Multivariate Graph-Regularized Regression — multivariate_graph

Fits a multivariate regression model with graph Laplacian regularization. This method encourages isoforms that are similar (e.g., share exons) to have similar prediction weight vectors.

Usage

multivariate_graph_reg(
  X,
  Y,
  similarity_matrix = NULL,
  lambda1 = NULL,
  lambda_graph = NULL,
  alpha = 0.5,
  nlambda = 15,
  nlambda_graph = 5,
  lambda_graph_seq = NULL,
  normalize_laplacian = FALSE,
  nfolds = 5,
  standardize = FALSE,
  verbose = FALSE,
  seed = 123,
  par = FALSE,
  n.cores = NULL
)

Arguments

X: matrix, design matrix of SNP dosages (n x p)
Y: matrix, matrix of isoform expression across columns (n x q)
similarity_matrix: matrix, q x q symmetric matrix of pairwise isoform similarities (e.g., Jaccard index of shared exons). Values should be >= 0. If NULL, uses identity (no graph regularization, equivalent to lasso).
lambda1: numeric or NULL, L1 penalty parameter.

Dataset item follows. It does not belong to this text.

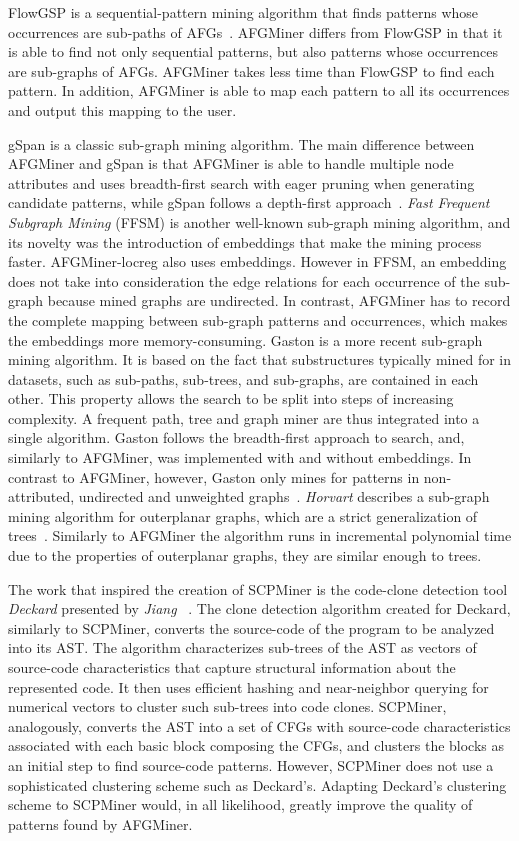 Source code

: FlowGSP is a sequential-pattern mining algorithm that finds patterns whose occurrences are sub-paths of AFGs~\cite{JockschCC10, FlowGSP}. AFGMiner differs from FlowGSP in that it is able to find not only sequential patterns, but also patterns whose occurrences are sub-graphs of AFGs. AFGMiner takes less time than FlowGSP to find each pattern. In addition, AFGMiner is able to map each pattern to all its occurrences and output this mapping to the user.

gSpan is a classic sub-graph mining algorithm. The main difference between AFGMiner and gSpan is that AFGMiner is able to handle multiple node attributes and uses breadth-first search with eager pruning when generating candidate patterns, while gSpan follows a depth-first approach~\cite{gSpan}. \emph{Fast Frequent Subgraph Mining} (FFSM) is another well-known sub-graph mining algorithm, and its novelty was the introduction of embeddings that make the mining process faster. AFGMiner-locreg also uses embeddings. However in FFSM, an embedding does not take into consideration the edge relations for each occurrence of the sub-graph because mined graphs are undirected. In contrast, AFGMiner has to record the complete mapping between sub-graph patterns and occurrences, which makes the embeddings more memory-consuming. Gaston is a more recent sub-graph mining algorithm. It is based on the fact that substructures typically mined for in datasets, such as sub-paths, sub-trees, and sub-graphs, are contained in each other. This property allows the search to be split into steps of increasing complexity. A frequent path, tree and graph miner are thus integrated into a single algorithm. Gaston follows the breadth-first approach to search, and, similarly to AFGMiner, was implemented with and without embeddings. In contrast to AFGMiner, however, Gaston only mines for patterns in non-attributed, undirected and unweighted graphs~\cite{Gaston}. \emph{Horvart \etal} describes a sub-graph mining algorithm for outerplanar graphs, which are a strict generalization of trees~\cite{HorvathKDD06}. Similarly to AFGMiner the algorithm runs in incremental polynomial time due to the properties of outerplanar graphs, \ie they are similar enough to trees.

The work that inspired the creation of SCPMiner is the code-clone detection tool \emph{Deckard} presented by \emph{Jiang \etal}~\cite{Deckard}. The clone detection algorithm created for Deckard, similarly to SCPMiner, converts the source-code of the program to be analyzed into its AST. The algorithm characterizes sub-trees of the AST as vectors of source-code characteristics that capture structural information about the represented code. It then uses efficient hashing and near-neighbor querying for numerical vectors to cluster such sub-trees into code clones. SCPMiner, analogously, converts the AST into a set of CFGs with source-code characteristics associated with each basic block composing the CFGs, and clusters the blocks as an initial step to find source-code patterns. However, SCPMiner does not use a sophisticated clustering scheme such as Deckard's. Adapting Deckard's clustering scheme to SCPMiner would, in all likelihood, greatly improve the quality of patterns found by AFGMiner.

If NULL, selected by CV.
lambda_graph: numeric or NULL, graph penalty parameter. If NULL, selected by CV.
alpha: numeric, elastic net mixing (0 = ridge, 1 = lasso). Default 0.5.
nlambda: int, number of lambda1 values to try in CV
nlambda_graph: int, number of lambda_graph values to try in CV
lambda_graph_seq: numeric vector, specific lambda_graph values to try. If NULL, auto-generated.
normalize_laplacian: logical, use normalized Laplacian. Default FALSE.
nfolds: int, number of CV folds
standardize: logical, standardize X before fitting
verbose: logical, print progress
seed: int, random seed
par: logical, use parallel processing. Default FALSE.
n.cores: int, number of cores for parallel processing. Default NULL (auto-detect).

Value

isotwas_model object containing:

transcripts: list of transcript_model objects
best_lambda1: optimal L1 penalty
best_lambda_graph: optimal graph penalty
laplacian: the Laplacian matrix used

Details

The optimization problem is: $$\min_B \frac{1}{2n}||Y - XB||_F^2 + \lambda_1 ||B||_1 + \frac{\lambda_g}{2} \text{tr}(B^T B L)$$

where L is the graph Laplacian computed from the similarity matrix: $$L = D - S$$ with D being the degree matrix (diagonal with row sums of S).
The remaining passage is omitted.